"I do not believe there was any community anywhere in which the souls of some women were not beating their wings in rebellion. . . Every fiber of my being rebelled, although silently, for all the hours that I sat and sewed gloves for a miserable pittance which, after it was earned, could never be mine. I wanted to work, but I wanted to choose my task and I wanted to collect my wages."
1107: Charlotte Woodward Pierce
Suffragists Came From All Corners of the Country
Born: c.1830, Possibly Waterloo, New York, United States of America
Died: after 1921, Location Unknown
Charlotte was the only woman present at the Seneca Falls Convention still alive when the 19th Amendment to the United States Constitution (giving women the right to vote in federal elections) was passed.
If that fact isn’t sad enough, by the time the elections rolled around, Charlotte was too ill and infirm to leave her home, so she could not even vote in the election anyway.
Charlotte was one of sixty-eight women to sign the Declaration of the Rights of Sentiments at the Seneca Falls Convention. The amendment was passed seventy-two years after the convention.
Very little else of Charlotte’s life is known today. She was probably from a Quaker background and was around eighteen or nineteen when she attended the convention. Charlotte began working as a teacher when she was fifteen, but at the time of the convention was actually working from home, sewing gloves from pieces sent to her by merchant capitalists.
Charlotte and a few of her close neighborhood friends drove themselves across New York to the convention via a horse drawn cart. According to Census information takin in 1850, researchers believe Charlotte traveled farther than most of the women who signed the Declaration at the convention’s end. If the Charlotte Woodward listed in the 1850 Census is indeed our Charlotte (and it almost certainly must be as there was only one in New York State at the time), Charlotte traveled forty miles in order to attend the convention!

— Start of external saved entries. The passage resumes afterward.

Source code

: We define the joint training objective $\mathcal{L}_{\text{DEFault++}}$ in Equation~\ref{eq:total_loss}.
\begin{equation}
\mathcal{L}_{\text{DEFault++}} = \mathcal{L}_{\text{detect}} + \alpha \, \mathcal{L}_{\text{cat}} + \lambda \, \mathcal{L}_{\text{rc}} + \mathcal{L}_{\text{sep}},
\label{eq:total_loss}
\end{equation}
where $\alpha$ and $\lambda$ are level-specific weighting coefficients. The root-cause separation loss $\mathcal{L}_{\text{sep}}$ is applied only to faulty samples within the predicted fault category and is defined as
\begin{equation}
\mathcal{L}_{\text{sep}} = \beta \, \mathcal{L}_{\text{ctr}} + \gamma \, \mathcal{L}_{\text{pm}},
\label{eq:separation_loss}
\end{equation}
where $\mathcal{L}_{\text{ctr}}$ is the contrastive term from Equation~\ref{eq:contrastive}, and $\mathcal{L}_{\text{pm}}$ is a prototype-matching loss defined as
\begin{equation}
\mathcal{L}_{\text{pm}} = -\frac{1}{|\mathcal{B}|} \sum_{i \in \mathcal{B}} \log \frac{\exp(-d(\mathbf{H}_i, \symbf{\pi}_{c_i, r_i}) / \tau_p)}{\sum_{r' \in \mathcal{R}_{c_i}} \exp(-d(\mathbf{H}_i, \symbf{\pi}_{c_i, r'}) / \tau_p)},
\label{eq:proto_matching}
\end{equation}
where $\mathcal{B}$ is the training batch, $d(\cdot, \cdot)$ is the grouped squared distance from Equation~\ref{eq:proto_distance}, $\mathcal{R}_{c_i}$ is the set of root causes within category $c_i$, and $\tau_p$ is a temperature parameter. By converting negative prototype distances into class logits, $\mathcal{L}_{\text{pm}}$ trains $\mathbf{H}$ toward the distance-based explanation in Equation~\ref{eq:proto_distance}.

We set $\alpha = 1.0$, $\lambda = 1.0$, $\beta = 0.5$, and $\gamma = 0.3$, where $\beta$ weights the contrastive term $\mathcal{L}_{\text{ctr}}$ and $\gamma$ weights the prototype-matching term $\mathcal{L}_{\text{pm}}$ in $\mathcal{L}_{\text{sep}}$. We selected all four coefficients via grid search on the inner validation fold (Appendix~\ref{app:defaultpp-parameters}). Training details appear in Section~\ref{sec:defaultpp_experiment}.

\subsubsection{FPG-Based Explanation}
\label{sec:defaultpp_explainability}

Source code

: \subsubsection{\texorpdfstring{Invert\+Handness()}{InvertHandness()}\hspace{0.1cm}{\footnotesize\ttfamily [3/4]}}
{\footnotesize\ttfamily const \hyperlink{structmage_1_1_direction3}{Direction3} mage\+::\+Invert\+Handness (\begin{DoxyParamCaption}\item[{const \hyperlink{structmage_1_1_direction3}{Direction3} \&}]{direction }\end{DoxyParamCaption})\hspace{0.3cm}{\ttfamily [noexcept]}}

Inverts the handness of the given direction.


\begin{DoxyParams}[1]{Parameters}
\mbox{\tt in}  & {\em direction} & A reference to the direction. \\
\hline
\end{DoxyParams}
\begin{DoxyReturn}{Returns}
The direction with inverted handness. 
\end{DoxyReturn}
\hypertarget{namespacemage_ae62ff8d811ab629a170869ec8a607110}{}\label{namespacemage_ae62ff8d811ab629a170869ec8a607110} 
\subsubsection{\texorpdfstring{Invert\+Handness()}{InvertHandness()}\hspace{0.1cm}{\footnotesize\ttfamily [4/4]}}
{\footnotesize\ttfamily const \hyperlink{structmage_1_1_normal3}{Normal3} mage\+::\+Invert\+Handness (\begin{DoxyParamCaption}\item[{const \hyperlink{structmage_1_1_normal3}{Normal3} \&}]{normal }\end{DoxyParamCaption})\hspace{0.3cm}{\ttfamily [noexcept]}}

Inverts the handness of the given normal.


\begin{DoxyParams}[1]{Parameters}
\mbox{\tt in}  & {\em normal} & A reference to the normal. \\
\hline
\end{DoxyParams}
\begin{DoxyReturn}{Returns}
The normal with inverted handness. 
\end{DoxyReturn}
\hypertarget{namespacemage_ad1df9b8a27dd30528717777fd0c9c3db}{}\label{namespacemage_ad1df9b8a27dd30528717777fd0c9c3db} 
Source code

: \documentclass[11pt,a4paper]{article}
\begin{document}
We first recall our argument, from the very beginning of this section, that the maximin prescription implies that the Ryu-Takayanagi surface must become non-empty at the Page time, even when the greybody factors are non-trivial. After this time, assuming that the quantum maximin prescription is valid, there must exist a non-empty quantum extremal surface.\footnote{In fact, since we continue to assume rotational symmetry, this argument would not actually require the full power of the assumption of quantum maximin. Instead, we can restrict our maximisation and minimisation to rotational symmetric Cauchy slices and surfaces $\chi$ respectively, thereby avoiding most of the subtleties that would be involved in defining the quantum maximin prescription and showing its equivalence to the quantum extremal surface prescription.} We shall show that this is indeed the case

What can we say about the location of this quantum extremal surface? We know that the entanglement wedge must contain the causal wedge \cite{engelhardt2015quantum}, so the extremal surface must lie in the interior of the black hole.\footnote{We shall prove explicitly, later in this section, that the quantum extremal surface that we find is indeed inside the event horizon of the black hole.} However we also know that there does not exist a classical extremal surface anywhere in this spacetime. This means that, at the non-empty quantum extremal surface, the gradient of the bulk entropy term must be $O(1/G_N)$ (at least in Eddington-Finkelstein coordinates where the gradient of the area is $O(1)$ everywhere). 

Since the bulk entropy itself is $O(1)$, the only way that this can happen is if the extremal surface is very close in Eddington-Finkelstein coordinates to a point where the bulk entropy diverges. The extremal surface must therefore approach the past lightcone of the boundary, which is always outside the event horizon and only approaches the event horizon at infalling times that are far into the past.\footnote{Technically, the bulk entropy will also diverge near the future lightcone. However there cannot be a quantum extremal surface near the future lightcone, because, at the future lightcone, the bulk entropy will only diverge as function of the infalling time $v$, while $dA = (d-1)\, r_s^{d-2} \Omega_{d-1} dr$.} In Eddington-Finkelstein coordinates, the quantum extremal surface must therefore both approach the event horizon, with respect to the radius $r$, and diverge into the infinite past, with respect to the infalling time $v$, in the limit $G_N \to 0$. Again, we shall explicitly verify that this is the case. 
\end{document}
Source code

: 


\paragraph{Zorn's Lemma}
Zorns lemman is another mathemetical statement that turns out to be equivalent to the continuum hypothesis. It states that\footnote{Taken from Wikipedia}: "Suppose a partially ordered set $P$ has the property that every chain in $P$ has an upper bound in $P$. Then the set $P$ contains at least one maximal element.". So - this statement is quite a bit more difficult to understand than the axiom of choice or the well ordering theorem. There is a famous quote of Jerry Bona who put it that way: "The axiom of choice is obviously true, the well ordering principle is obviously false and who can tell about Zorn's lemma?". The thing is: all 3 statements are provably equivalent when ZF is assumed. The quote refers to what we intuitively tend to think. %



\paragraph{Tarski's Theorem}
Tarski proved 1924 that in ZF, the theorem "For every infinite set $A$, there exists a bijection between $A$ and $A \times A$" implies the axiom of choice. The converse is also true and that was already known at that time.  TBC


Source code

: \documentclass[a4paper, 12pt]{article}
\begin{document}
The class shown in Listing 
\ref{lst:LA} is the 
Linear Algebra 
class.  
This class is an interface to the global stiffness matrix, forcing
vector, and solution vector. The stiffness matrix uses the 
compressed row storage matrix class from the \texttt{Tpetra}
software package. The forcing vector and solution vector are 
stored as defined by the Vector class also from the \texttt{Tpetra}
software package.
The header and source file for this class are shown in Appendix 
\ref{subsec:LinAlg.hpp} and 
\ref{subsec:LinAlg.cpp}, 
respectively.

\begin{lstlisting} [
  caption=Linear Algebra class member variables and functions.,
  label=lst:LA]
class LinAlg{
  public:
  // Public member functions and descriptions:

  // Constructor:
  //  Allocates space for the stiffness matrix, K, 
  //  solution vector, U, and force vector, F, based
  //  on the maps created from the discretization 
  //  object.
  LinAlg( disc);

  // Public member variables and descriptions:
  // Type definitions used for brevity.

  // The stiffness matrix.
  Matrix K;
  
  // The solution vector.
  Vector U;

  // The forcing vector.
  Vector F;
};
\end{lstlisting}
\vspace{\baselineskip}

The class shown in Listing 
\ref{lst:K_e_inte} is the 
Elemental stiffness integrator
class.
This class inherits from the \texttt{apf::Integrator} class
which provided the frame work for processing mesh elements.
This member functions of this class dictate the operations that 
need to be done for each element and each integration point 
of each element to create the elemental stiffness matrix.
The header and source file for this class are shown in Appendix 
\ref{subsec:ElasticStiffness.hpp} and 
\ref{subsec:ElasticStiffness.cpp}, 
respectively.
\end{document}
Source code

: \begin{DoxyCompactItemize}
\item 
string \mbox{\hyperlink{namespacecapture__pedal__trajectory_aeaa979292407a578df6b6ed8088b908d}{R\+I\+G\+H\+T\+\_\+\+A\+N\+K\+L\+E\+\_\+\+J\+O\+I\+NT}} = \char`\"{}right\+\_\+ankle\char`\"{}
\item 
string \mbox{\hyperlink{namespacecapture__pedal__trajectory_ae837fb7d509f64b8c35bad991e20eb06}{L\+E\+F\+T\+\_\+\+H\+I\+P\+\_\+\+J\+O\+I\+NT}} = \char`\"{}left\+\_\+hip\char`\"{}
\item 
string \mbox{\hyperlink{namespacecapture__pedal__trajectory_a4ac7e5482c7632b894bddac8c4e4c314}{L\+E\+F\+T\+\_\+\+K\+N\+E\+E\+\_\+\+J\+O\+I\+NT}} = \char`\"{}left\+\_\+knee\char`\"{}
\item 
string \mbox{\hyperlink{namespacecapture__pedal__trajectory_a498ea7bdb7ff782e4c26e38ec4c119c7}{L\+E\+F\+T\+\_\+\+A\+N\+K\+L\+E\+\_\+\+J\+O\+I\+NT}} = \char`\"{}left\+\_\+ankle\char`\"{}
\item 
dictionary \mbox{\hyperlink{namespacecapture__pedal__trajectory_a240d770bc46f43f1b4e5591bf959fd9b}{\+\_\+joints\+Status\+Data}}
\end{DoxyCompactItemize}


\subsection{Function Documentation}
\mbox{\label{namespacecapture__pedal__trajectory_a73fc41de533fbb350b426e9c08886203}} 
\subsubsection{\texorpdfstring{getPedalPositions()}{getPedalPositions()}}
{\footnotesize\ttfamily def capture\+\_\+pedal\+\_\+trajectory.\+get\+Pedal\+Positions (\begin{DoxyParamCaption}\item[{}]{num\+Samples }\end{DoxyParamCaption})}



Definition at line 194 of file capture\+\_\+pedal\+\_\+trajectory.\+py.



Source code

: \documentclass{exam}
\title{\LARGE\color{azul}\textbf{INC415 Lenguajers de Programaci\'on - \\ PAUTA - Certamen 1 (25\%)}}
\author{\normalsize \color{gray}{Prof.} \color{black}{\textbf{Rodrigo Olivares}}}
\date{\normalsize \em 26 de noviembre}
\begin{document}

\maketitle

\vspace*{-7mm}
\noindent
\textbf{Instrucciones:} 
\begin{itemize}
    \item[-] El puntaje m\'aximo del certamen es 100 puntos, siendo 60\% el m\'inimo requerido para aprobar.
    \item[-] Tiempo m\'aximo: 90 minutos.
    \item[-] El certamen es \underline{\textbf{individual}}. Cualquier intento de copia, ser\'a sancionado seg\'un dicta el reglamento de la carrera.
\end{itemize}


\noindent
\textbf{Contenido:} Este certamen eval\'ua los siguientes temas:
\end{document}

Charlotte eventually married but remained active in the Suffrage cause the rest of her life. She even knew Susan B Anthony. Sadly, the information on Charlotte pretty much ends there. She was ill during the 1920 elections and practically blind by 1921, so she could not participate in either year. After that, the information just stops. But no matter where she ended up, Charlotte still managed to make her mark on history by being brave in a time when girls were taught to be docile and keep their heads down. And that's worth celebrating.